Dave, I know I've said it before on the forum, but after losing our Bolognese to an immune system disorder linked to vaccines, I would stand between my dog and another vaccine needle. We will do titers even for State mandated rabies vaccine and let the chips fall. 

Interesting that the very good boarding place we use very infrequently for Keeper called a friend who works for a holistic veteranarian and told them it was 'ridiculous' to not give vaccines. A client of theirs had told them the mandatory vaccines required by the boarding place were not going to happen and that they would provide proof of immunity via the titer test. This place will hear from us, if that becomes necessary, because this stance on vaccines is more and more in line with veteranian's thinking and if they will not accept proof of immunity via titers, they will lose a customer.

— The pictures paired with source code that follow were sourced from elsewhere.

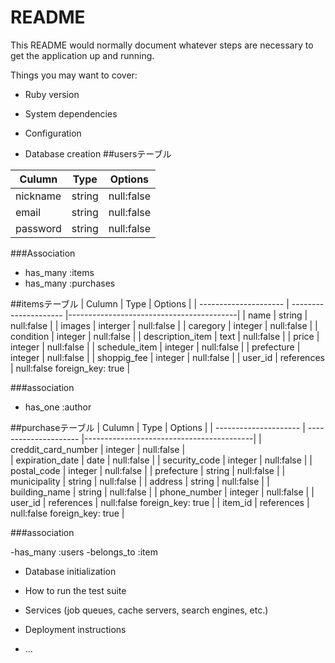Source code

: # README

This README would normally document whatever steps are necessary to get the
application up and running.

Things you may want to cover:

* Ruby version

* System dependencies

* Configuration

* Database creation
##usersテーブル

| Culumn                | Type                  | Options                                  |
| --------------------- | --------------------- |------------------------------------------|
| nickname              |  string               | null:false                               |
| email                 |  string               | null:false                               |
| password              |  string               | null:false                               |


###Association

- has_many :items
- has_many :purchases

##itemsテーブル
| Culumn                | Type                  | Options                                  |
| --------------------- | --------------------- |------------------------------------------|
| name                  |  string               | null:false                               |
| images                |  interger             | null:false                               |
| caregory              |  integer              | null:false                               |
| condition             |  integer              | null:false                               |
| description_item      |  text                 | null:false                               |
| price                 |  integer              | null:false                               |
| schedule_item         |  integer              | null:false                               |
| prefecture            |  integer              | null:false                               |
| shoppig_fee           |  integer              | null:false                               |
| user_id               |  references           | null:false  foreign_key: true                             |


 ###association
 
 - has_one :author
 
 
##purchaseテーブル
| Culumn                | Type                  | Options                                  |
| --------------------- | --------------------- |------------------------------------------|
| creddit_card_number   |  integer              | null:false                               |                     
| expiration_date       |  date                 | null:false                               |
| security_code         |  integer              | null:false                               |
| postal_code           |  integer              | null:false                               |
| prefecture            |  string               | null:false                               |
| municipality          |  string               | null:false                               |
| address               |  string               | null:false                               |
| building_name         |  string               | null:false                               |
| phone_number          |  integer              | null:false                               |
| user_id               |  references           | null:false    foreign_key: true          |
| item_id               |  references           | null:false    foreign_key: true          |


###association

-has_many :users
-belongs_to :item

* Database initialization

* How to run the test suite

* Services (job queues, cache servers, search engines, etc.)

* Deployment instructions

* ...
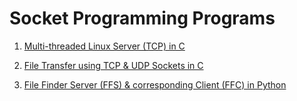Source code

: # Socket Programming Programs

1. <a href="https://github.com/xploiter-projects/socket-programming/tree/master/MultiThreaded%20Server">Multi-threaded Linux Server (TCP) in C</a>

2. <a href="https://github.com/xploiter-projects/socket-programming/tree/master/FileTransfer%20(C)">File Transfer using TCP & UDP Sockets in C</a>

3. <a href="https://github.com/xploiter-projects/socket-programming/tree/master/FileFinder%20%26%20Transfer%20(Python)">File Finder Server (FFS) & corresponding Client (FFC) in Python</a>
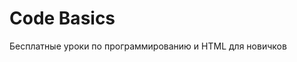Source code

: <!DOCTYPE html>
<html lang="ru">
<head>
<meta charset="UTF-8">
<title>Базовая разметка HTML</title>
</head>
<body>
<h1>Code Basics</h1>
<p>Бесплатные уроки по программированию и HTML для новичков</p>
</body>
</html>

When we did titers for our Bolognese with IBD, not once did the titer show a lack of immunity to anything being tested.

Shirley H.


----------



## davetgabby (Dec 29, 2007)

yeah Shirley ,good for you. Speak out whenever you can. This process is going to take a while before the vets give up their cash cow. The four vets where I go know not to ask me about more vacs, it's on their computer. I tore a strip off of one of them. Molly will get her rabies every second year and I doubt more than that. And that's only because I have to. :frusty:


----------



## ShirleyH (Sep 13, 2009)

Dave, I'm curious. In Canada is the rabies vaccine mandated every two years? In Ohio it is three. I will not do it unless the titer shows a lack of immunity.

Shirley H.


----------



## davetgabby (Dec 29, 2007)

ShirleyH said:


> Dave, I'm curious. In Canada is the rabies vaccine mandated every two years? In Ohio it is three. I will not do it unless the titer shows a lack of immunity.
> 
> Shirley H.


 In Ontario yes. Not sure of other provinces but I think our whole country is over vaccinating. Can you get a titer test to be exempt.? I'd be willing to bet , rabies is good for life.


----------



## ShirleyH (Sep 13, 2009)

I don't know whether it would be 'legal' to obtain an exemption with a titer, but you can bet we'll try it. If that doesn't work, guess we'll be jailbirds. 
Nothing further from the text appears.